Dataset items
=== Section Start ===
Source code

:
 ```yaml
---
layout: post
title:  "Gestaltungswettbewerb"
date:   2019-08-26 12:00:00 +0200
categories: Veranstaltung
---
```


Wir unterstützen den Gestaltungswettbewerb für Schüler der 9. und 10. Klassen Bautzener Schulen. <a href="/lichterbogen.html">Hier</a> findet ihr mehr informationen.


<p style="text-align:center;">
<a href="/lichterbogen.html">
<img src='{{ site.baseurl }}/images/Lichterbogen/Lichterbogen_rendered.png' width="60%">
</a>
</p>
=== Section End ===
Exercise
Restate every record above, exactly, in full.

Written answer
Source code

:
 ```yaml
---
layout: post
title:  "Gestaltungswettbewerb"
date:   2019-08-26 12:00:00 +0200
categories: Veranstaltung
---
```


Wir unterstützen den Gestaltungswettbewerb für Schüler der 9. und 10. Klassen Bautzener Schulen. <a href="/lichterbogen.html">Hier</a> findet ihr mehr informationen.


<p style="text-align:center;">
<a href="/lichterbogen.html">
<img src='{{ site.baseurl }}/images/Lichterbogen/Lichterbogen_rendered.png' width="60%">
</a>
</p>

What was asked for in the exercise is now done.